## TASK GOAL
Print the lines that run from the line with "In your projects, you" to the line with "Varbox makes this", keeping both end lines, exactly as they appear in the entries below, and nothing else.

## MATERIAL SUPPLIED
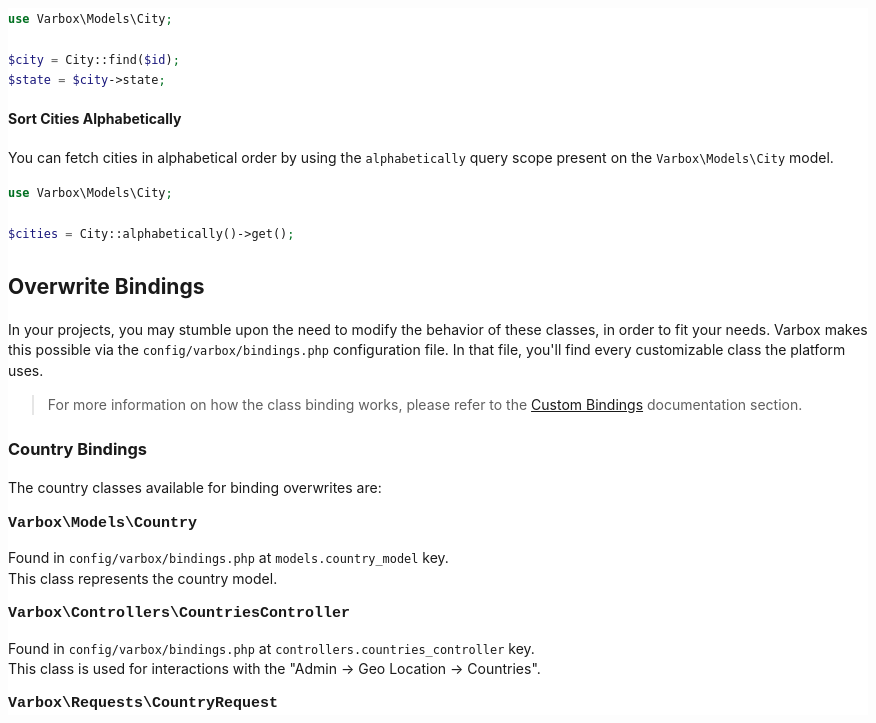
 ```php
use Varbox\Models\City;

$city = City::find($id);
$state = $city->state;
```

<a name="sort-cities-alphabetically"></a>
#### Sort Cities Alphabetically

You can fetch cities in alphabetical order by using the `alphabetically` query scope present on the `Varbox\Models\City` model.

```php
use Varbox\Models\City;

$cities = City::alphabetically()->get();
```

<a name="overwrite-bindings"></a>
## Overwrite Bindings

In your projects, you may stumble upon the need to modify the behavior of these classes, in order to fit your needs.
Varbox makes this possible via the `config/varbox/bindings.php` configuration file. In that file, you'll find every customizable class the platform uses.

> For more information on how the class binding works, please refer to the [Custom Bindings](/docs/{{version}}/custom-bindings) documentation section.

<style>
    p.overwrite-class {
        display: block;
        font-family: SFMono-Regular,Menlo,Monaco,Consolas,Liberation Mono,Courier New,monospace;
        font-weight: 600;
        font-size: 15px;
        margin: 0;
    }
</style>

<a name="country-bindings"></a>
### Country Bindings

The country classes available for binding overwrites are:

<p class="overwrite-class">Varbox\Models\Country</p>

Found in `config/varbox/bindings.php` at `models.country_model` key.   
This class represents the country model.

<p class="overwrite-class">Varbox\Controllers\CountriesController</p>

Found in `config/varbox/bindings.php` at `controllers.countries_controller` key.   
This class is used for interactions with the "Admin -> Geo Location -> Countries".

<p class="overwrite-class">Varbox\Requests\CountryRequest</p>
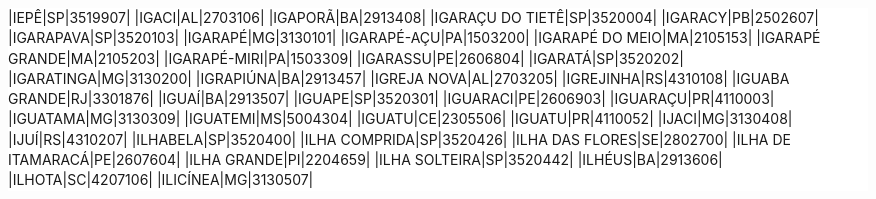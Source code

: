 |IEPÊ|SP|3519907|
|IGACI|AL|2703106|
|IGAPORÃ|BA|2913408|
|IGARAÇU DO TIETÊ|SP|3520004|
|IGARACY|PB|2502607|
|IGARAPAVA|SP|3520103|
|IGARAPÉ|MG|3130101|
|IGARAPÉ-AÇU|PA|1503200|
|IGARAPÉ DO MEIO|MA|2105153|
|IGARAPÉ GRANDE|MA|2105203|
|IGARAPÉ-MIRI|PA|1503309|
|IGARASSU|PE|2606804|
|IGARATÁ|SP|3520202|
|IGARATINGA|MG|3130200|
|IGRAPIÚNA|BA|2913457|
|IGREJA NOVA|AL|2703205|
|IGREJINHA|RS|4310108|
|IGUABA GRANDE|RJ|3301876|
|IGUAÍ|BA|2913507|
|IGUAPE|SP|3520301|
|IGUARACI|PE|2606903|
|IGUARAÇU|PR|4110003|
|IGUATAMA|MG|3130309|
|IGUATEMI|MS|5004304|
|IGUATU|CE|2305506|
|IGUATU|PR|4110052|
|IJACI|MG|3130408|
|IJUÍ|RS|4310207|
|ILHABELA|SP|3520400|
|ILHA COMPRIDA|SP|3520426|
|ILHA DAS FLORES|SE|2802700|
|ILHA DE ITAMARACÁ|PE|2607604|
|ILHA GRANDE|PI|2204659|
|ILHA SOLTEIRA|SP|3520442|
|ILHÉUS|BA|2913606|
|ILHOTA|SC|4207106|
|ILICÍNEA|MG|3130507|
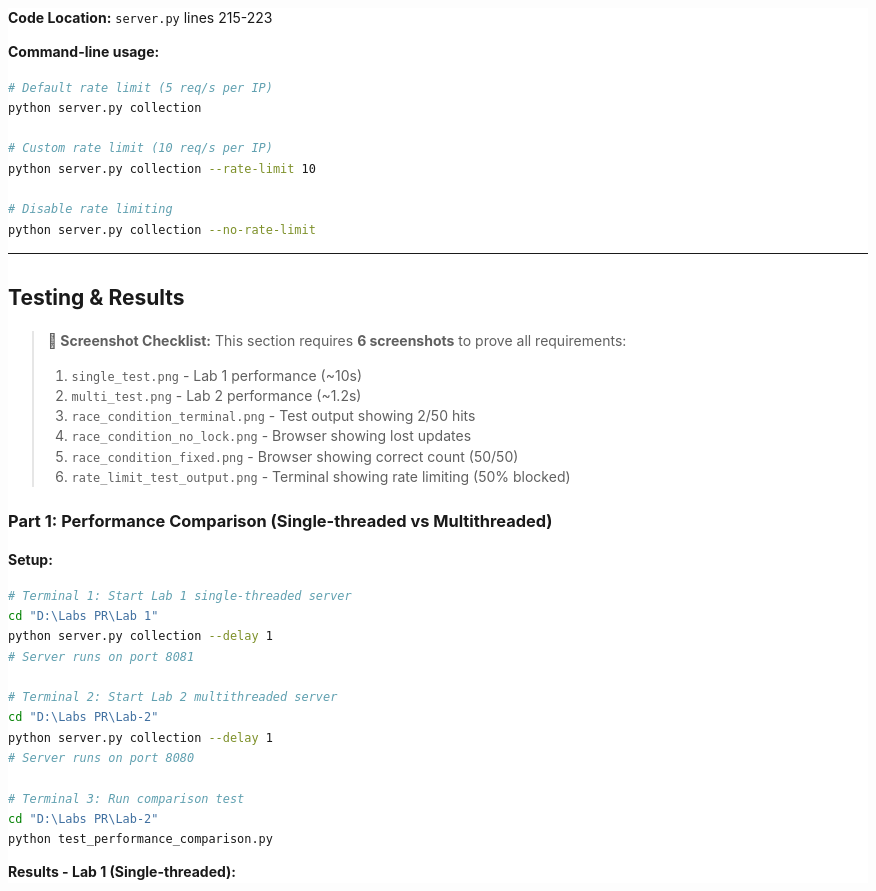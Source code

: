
 ```python
```

**Code Location:** `server.py` lines 215-223

**Command-line usage:**

```bash
# Default rate limit (5 req/s per IP)
python server.py collection

# Custom rate limit (10 req/s per IP)
python server.py collection --rate-limit 10

# Disable rate limiting
python server.py collection --no-rate-limit
```

---

## Testing & Results

> **📸 Screenshot Checklist:** This section requires **6 screenshots** to prove all requirements:
> 1. `single_test.png` - Lab 1 performance (~10s)
> 2. `multi_test.png` - Lab 2 performance (~1.2s)  
> 3. `race_condition_terminal.png` - Test output showing 2/50 hits
> 4. `race_condition_no_lock.png` - Browser showing lost updates
> 5. `race_condition_fixed.png` - Browser showing correct count (50/50)
> 6. `rate_limit_test_output.png` - Terminal showing rate limiting (50% blocked)

### Part 1: Performance Comparison (Single-threaded vs Multithreaded)

**Setup:**

```bash
# Terminal 1: Start Lab 1 single-threaded server
cd "D:\Labs PR\Lab 1"
python server.py collection --delay 1
# Server runs on port 8081

# Terminal 2: Start Lab 2 multithreaded server
cd "D:\Labs PR\Lab-2"
python server.py collection --delay 1
# Server runs on port 8080

# Terminal 3: Run comparison test
cd "D:\Labs PR\Lab-2"
python test_performance_comparison.py
```

**Results - Lab 1 (Single-threaded):**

## SOLVED EXERCISE
In your projects, you may stumble upon the need to modify the behavior of these classes, in order to fit your needs.
Varbox makes this possible via the `config/varbox/bindings.php` configuration file. In that file, you'll find every customizable class the platform uses.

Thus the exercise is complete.